Based on the binding judicial precedents, particularly the Supreme Court’s ruling in Checkmate Services and its subsequent application by the Chhattisgarh High Court in BPS Infrastructure and the Bombay High Court in Rohan Korgaonkar, the ITAT Raipur concluded that the payments related to employees’ provident fund contributions made after the due date under the relevant statutes are indeed liable for disallowance. This holds true even if the income tax return was processed under Section 143(1) prior to the pronouncement of the Checkmate Services judgment.
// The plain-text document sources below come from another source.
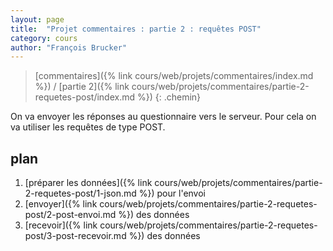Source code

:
 ```yaml
---
layout: page
title:  "Projet commentaires : partie 2 : requêtes POST"
category: cours
author: "François Brucker"
---
```


> [commentaires]({% link cours/web/projets/commentaires/index.md %}) / [partie 2]({% link cours/web/projets/commentaires/partie-2-requetes-post/index.md %})
{: .chemin}

On va envoyer les réponses au questionnaire vers le serveur. Pour cela on va utiliser les requêtes de type POST.

## plan

1. [préparer les données]({% link cours/web/projets/commentaires/partie-2-requetes-post/1-json.md %}) pour l'envoi
2. [envoyer]({% link cours/web/projets/commentaires/partie-2-requetes-post/2-post-envoi.md %}) des données
3. [recevoir]({% link cours/web/projets/commentaires/partie-2-requetes-post/3-post-recevoir.md %}) des données
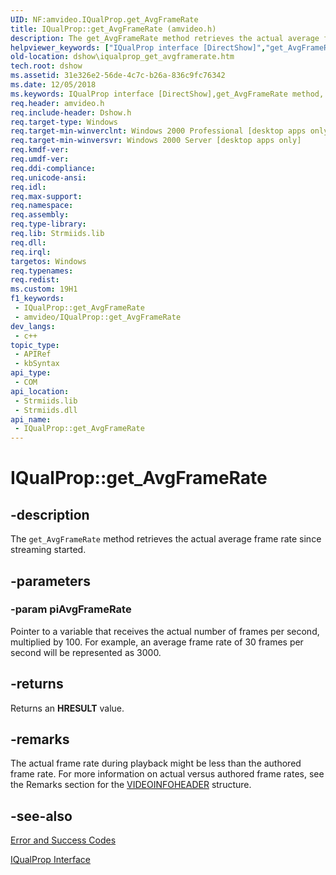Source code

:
 ```yaml
---
UID: NF:amvideo.IQualProp.get_AvgFrameRate
title: IQualProp::get_AvgFrameRate (amvideo.h)
description: The get_AvgFrameRate method retrieves the actual average frame rate since streaming started.
helpviewer_keywords: ["IQualProp interface [DirectShow]","get_AvgFrameRate method","IQualProp.get_AvgFrameRate","IQualProp::get_AvgFrameRate","IQualPropget_AvgFrameRate","amvideo/IQualProp::get_AvgFrameRate","dshow.iqualprop_get_avgframerate","get_AvgFrameRate","get_AvgFrameRate method [DirectShow]","get_AvgFrameRate method [DirectShow]","IQualProp interface"]
old-location: dshow\iqualprop_get_avgframerate.htm
tech.root: dshow
ms.assetid: 31e326e2-56de-4c7c-b26a-836c9fc76342
ms.date: 12/05/2018
ms.keywords: IQualProp interface [DirectShow],get_AvgFrameRate method, IQualProp.get_AvgFrameRate, IQualProp::get_AvgFrameRate, IQualPropget_AvgFrameRate, amvideo/IQualProp::get_AvgFrameRate, dshow.iqualprop_get_avgframerate, get_AvgFrameRate, get_AvgFrameRate method [DirectShow], get_AvgFrameRate method [DirectShow],IQualProp interface
req.header: amvideo.h
req.include-header: Dshow.h
req.target-type: Windows
req.target-min-winverclnt: Windows 2000 Professional [desktop apps only]
req.target-min-winversvr: Windows 2000 Server [desktop apps only]
req.kmdf-ver: 
req.umdf-ver: 
req.ddi-compliance: 
req.unicode-ansi: 
req.idl: 
req.max-support: 
req.namespace: 
req.assembly: 
req.type-library: 
req.lib: Strmiids.lib
req.dll: 
req.irql: 
targetos: Windows
req.typenames: 
req.redist: 
ms.custom: 19H1
f1_keywords:
 - IQualProp::get_AvgFrameRate
 - amvideo/IQualProp::get_AvgFrameRate
dev_langs:
 - c++
topic_type:
 - APIRef
 - kbSyntax
api_type:
 - COM
api_location:
 - Strmiids.lib
 - Strmiids.dll
api_name:
 - IQualProp::get_AvgFrameRate
---
```


# IQualProp::get_AvgFrameRate


## -description

The <code>get_AvgFrameRate</code> method retrieves the actual average frame rate since streaming started.

## -parameters

### -param piAvgFrameRate

Pointer to a variable that receives the actual number of frames per second, multiplied by 100. For example, an average frame rate of 30 frames per second will be represented as 3000.

## -returns

Returns an <b>HRESULT</b> value.

## -remarks

The actual frame rate during playback might be less than the authored frame rate. For more information on actual versus authored frame rates, see the Remarks section for the <a href="/previous-versions/windows/desktop/api/amvideo/ns-amvideo-videoinfoheader">VIDEOINFOHEADER</a> structure.

## -see-also

<a href="/windows/desktop/DirectShow/error-and-success-codes">Error and Success Codes</a>



<a href="/windows/desktop/api/amvideo/nn-amvideo-iqualprop">IQualProp Interface</a>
The Tribunal found the decision of the Ld. CIT(A) to be justified and well-reasoned, as it concurred with the view taken by the Supreme Court. Consequently, the assessee’s appeal was dismissed, reinforcing the strict requirement for timely deposit of employee contributions to welfare funds for claiming deductions under the Income Tax Act.

FULL TEXT OF THE ORDER OF ITAT RAIPUR

The captioned appeal of the assessee is directed against the order of Commissioner of Income Tax (Appeal), National Faceless Appeal Centre (NFAC) [in short “Ld. CIT(A)”] u/s 250 of the Income Tax Act, 1961 (in short “the Act”), for the Assessment Year 2018-19, dated 22.12.2021, which in turn arises from the order u/s 154 of the Act, dated 19.12.2019, passed by the Deputy Commissioner of Income Tax, Central Processing Centre(CPC) (for short, “The Ld. AO”).

2. The grounds of appeal along with additional grounds of appeal in present appeal raised by the assessee, reads as under:

1. In the facts and circumstances of the case and in law, the ld. Assessing Officer has erred in determining total income at Rs.7,07,15,109/- by denying deduction of Rs.25,81,110/- claimed u/s 36(1)(va) r.w.s.43B of the Income-tax Act,1961 in respect of amount deposited towards employees contribution to EPF and ESIC.

2. In the facts and circumstances the ld. Commissioner of Income-tax (Appeals) has erred in confirming the order of ld. Assessing Officer.

3. The impugned order is bad in law and in facts.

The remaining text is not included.